#### What the task asks
Go over the records and copy every line with the string "config".

Stored data:
Start of Block
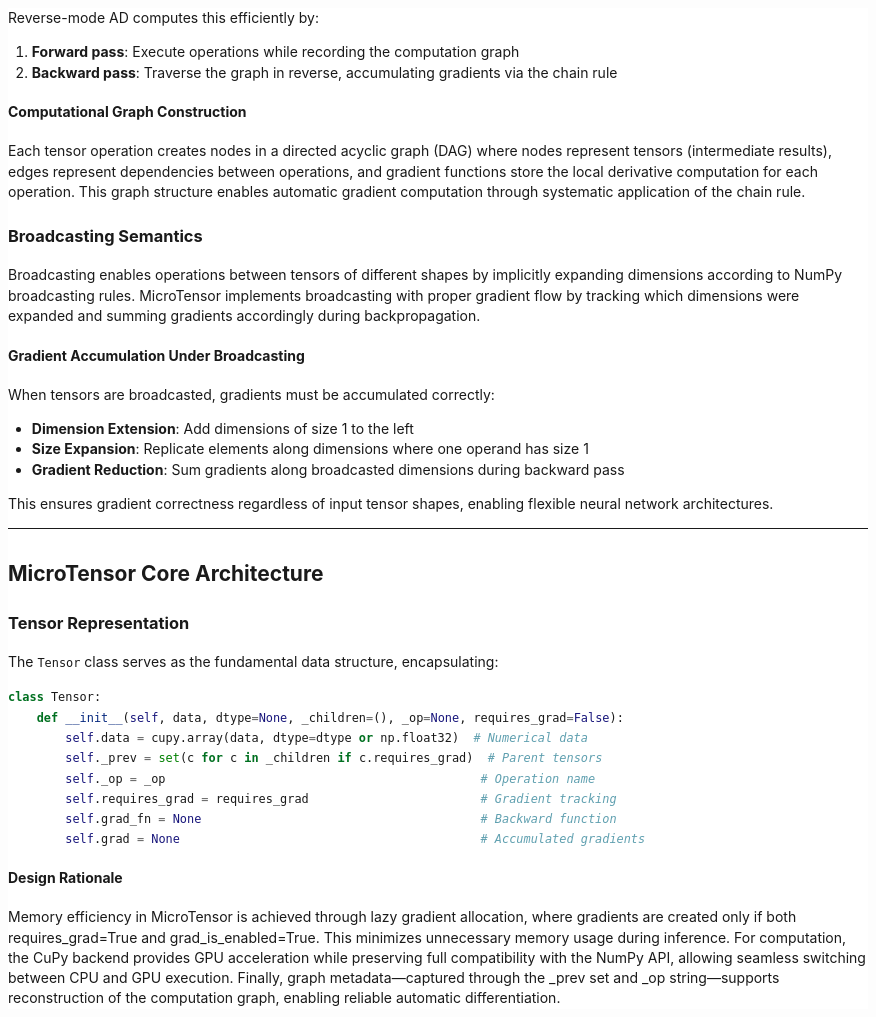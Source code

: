 Reverse-mode AD computes this efficiently by:
1. **Forward pass**: Execute operations while recording the computation graph
2. **Backward pass**: Traverse the graph in reverse, accumulating gradients via the chain rule

#### Computational Graph Construction

Each tensor operation creates nodes in a directed acyclic graph (DAG) where nodes represent tensors (intermediate results), edges represent dependencies between operations, and gradient functions store the local derivative computation for each operation. This graph structure enables automatic gradient computation through systematic application of the chain rule.
### Broadcasting Semantics

Broadcasting enables operations between tensors of different shapes by implicitly expanding dimensions according to NumPy broadcasting rules. MicroTensor implements broadcasting with proper gradient flow by tracking which dimensions were expanded and summing gradients accordingly during backpropagation.

#### Gradient Accumulation Under Broadcasting

When tensors are broadcasted, gradients must be accumulated correctly:
- **Dimension Extension**: Add dimensions of size 1 to the left
- **Size Expansion**: Replicate elements along dimensions where one operand has size 1
- **Gradient Reduction**: Sum gradients along broadcasted dimensions during backward pass

This ensures gradient correctness regardless of input tensor shapes, enabling flexible neural network architectures.

---

## MicroTensor Core Architecture

### Tensor Representation

The `Tensor` class serves as the fundamental data structure, encapsulating:

```python
class Tensor:
    def __init__(self, data, dtype=None, _children=(), _op=None, requires_grad=False):
        self.data = cupy.array(data, dtype=dtype or np.float32)  # Numerical data
        self._prev = set(c for c in _children if c.requires_grad)  # Parent tensors
        self._op = _op                                            # Operation name
        self.requires_grad = requires_grad                        # Gradient tracking
        self.grad_fn = None                                       # Backward function
        self.grad = None                                          # Accumulated gradients
```

#### Design Rationale

Memory efficiency in MicroTensor is achieved through lazy gradient allocation, where gradients are created only if both requires_grad=True and grad_is_enabled=True. This minimizes unnecessary memory usage during inference. For computation, the CuPy backend provides GPU acceleration while preserving full compatibility with the NumPy API, allowing seamless switching between CPU and GPU execution. Finally, graph metadata—captured through the _prev set and _op string—supports reconstruction of the computation graph, enabling reliable automatic differentiation.
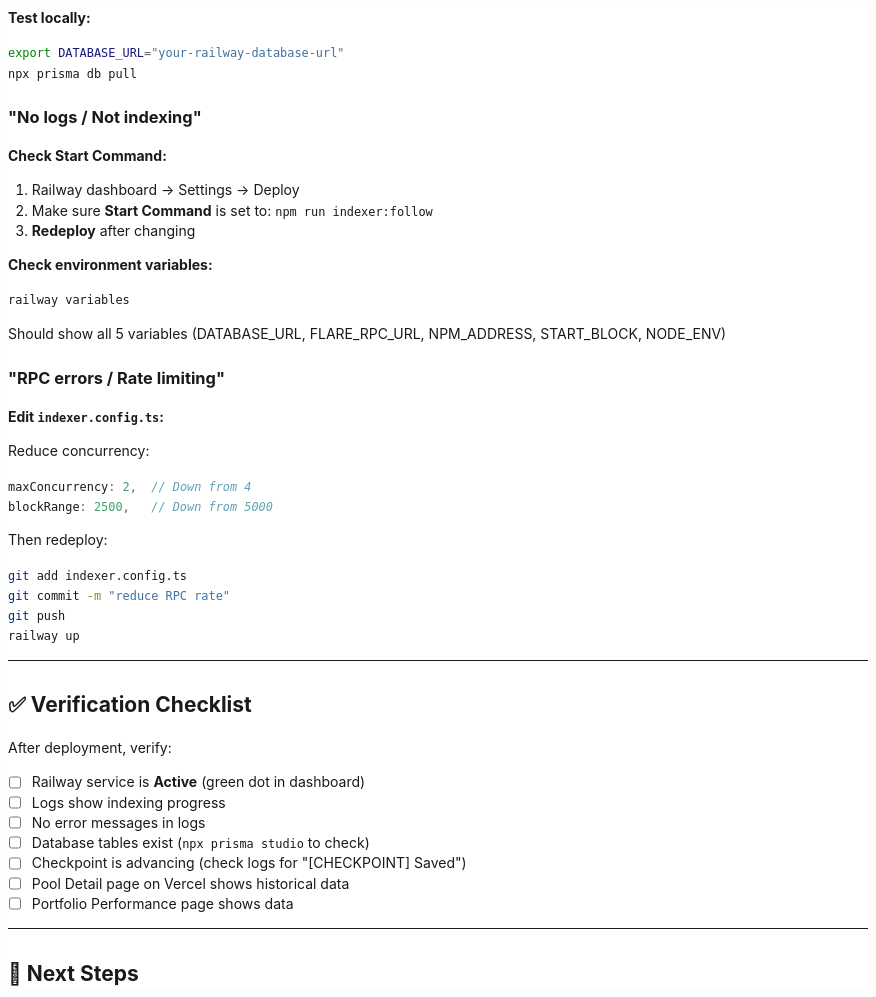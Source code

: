**Test locally:**
```bash
export DATABASE_URL="your-railway-database-url"
npx prisma db pull
```

### "No logs / Not indexing"

**Check Start Command:**
1. Railway dashboard → Settings → Deploy
2. Make sure **Start Command** is set to: `npm run indexer:follow`
3. **Redeploy** after changing

**Check environment variables:**
```bash
railway variables
```

Should show all 5 variables (DATABASE_URL, FLARE_RPC_URL, NPM_ADDRESS, START_BLOCK, NODE_ENV)

### "RPC errors / Rate limiting"

**Edit `indexer.config.ts`:**

Reduce concurrency:
```typescript
maxConcurrency: 2,  // Down from 4
blockRange: 2500,   // Down from 5000
```

Then redeploy:
```bash
git add indexer.config.ts
git commit -m "reduce RPC rate"
git push
railway up
```

---

## ✅ **Verification Checklist**

After deployment, verify:

- [ ] Railway service is **Active** (green dot in dashboard)
- [ ] Logs show indexing progress
- [ ] No error messages in logs
- [ ] Database tables exist (`npx prisma studio` to check)
- [ ] Checkpoint is advancing (check logs for "[CHECKPOINT] Saved")
- [ ] Pool Detail page on Vercel shows historical data
- [ ] Portfolio Performance page shows data

---

## 🎯 **Next Steps**
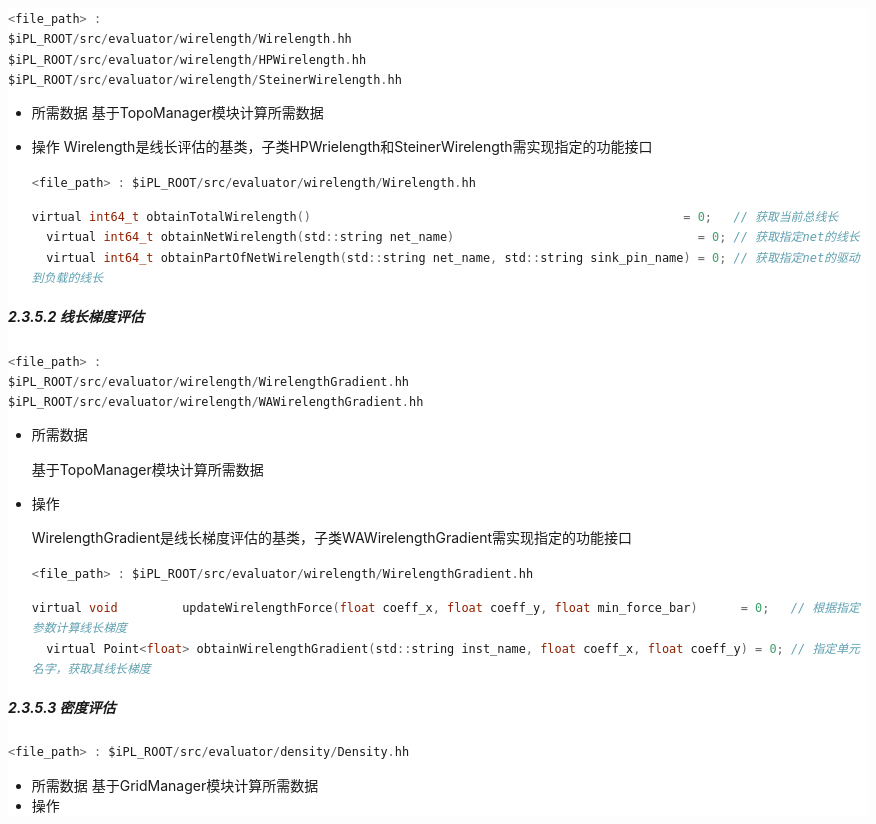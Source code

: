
 ```c
<file_path> : 
$iPL_ROOT/src/evaluator/wirelength/Wirelength.hh
$iPL_ROOT/src/evaluator/wirelength/HPWirelength.hh
$iPL_ROOT/src/evaluator/wirelength/SteinerWirelength.hh
```

* 所需数据
  基于TopoManager模块计算所需数据
* 操作
  Wirelength是线长评估的基类，子类HPWrielength和SteinerWirelength需实现指定的功能接口
  
  ```c
  <file_path> : $iPL_ROOT/src/evaluator/wirelength/Wirelength.hh
  ```
  
  ```c
  virtual int64_t obtainTotalWirelength()                                                    = 0;	// 获取当前总线长
    virtual int64_t obtainNetWirelength(std::string net_name)                                  = 0;	// 获取指定net的线长
    virtual int64_t obtainPartOfNetWirelength(std::string net_name, std::string sink_pin_name) = 0;	// 获取指定net的驱动到负载的线长
  ```

##### 2.3.5.2 线长梯度评估

```c
<file_path> : 
$iPL_ROOT/src/evaluator/wirelength/WirelengthGradient.hh
$iPL_ROOT/src/evaluator/wirelength/WAWirelengthGradient.hh
```

* 所需数据
  
  基于TopoManager模块计算所需数据
* 操作
  
  WirelengthGradient是线长梯度评估的基类，子类WAWirelengthGradient需实现指定的功能接口
  
  ```c
  <file_path> : $iPL_ROOT/src/evaluator/wirelength/WirelengthGradient.hh
  ```
  
  ```c
  virtual void         updateWirelengthForce(float coeff_x, float coeff_y, float min_force_bar)      = 0;	// 根据指定参数计算线长梯度
    virtual Point<float> obtainWirelengthGradient(std::string inst_name, float coeff_x, float coeff_y) = 0;	// 指定单元名字，获取其线长梯度
  ```

##### 2.3.5.3 密度评估

```c
<file_path> : $iPL_ROOT/src/evaluator/density/Density.hh
```

* 所需数据
  基于GridManager模块计算所需数据
* 操作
End of Block
#### Task output
**Edit `indexer.config.ts`:**
git add indexer.config.ts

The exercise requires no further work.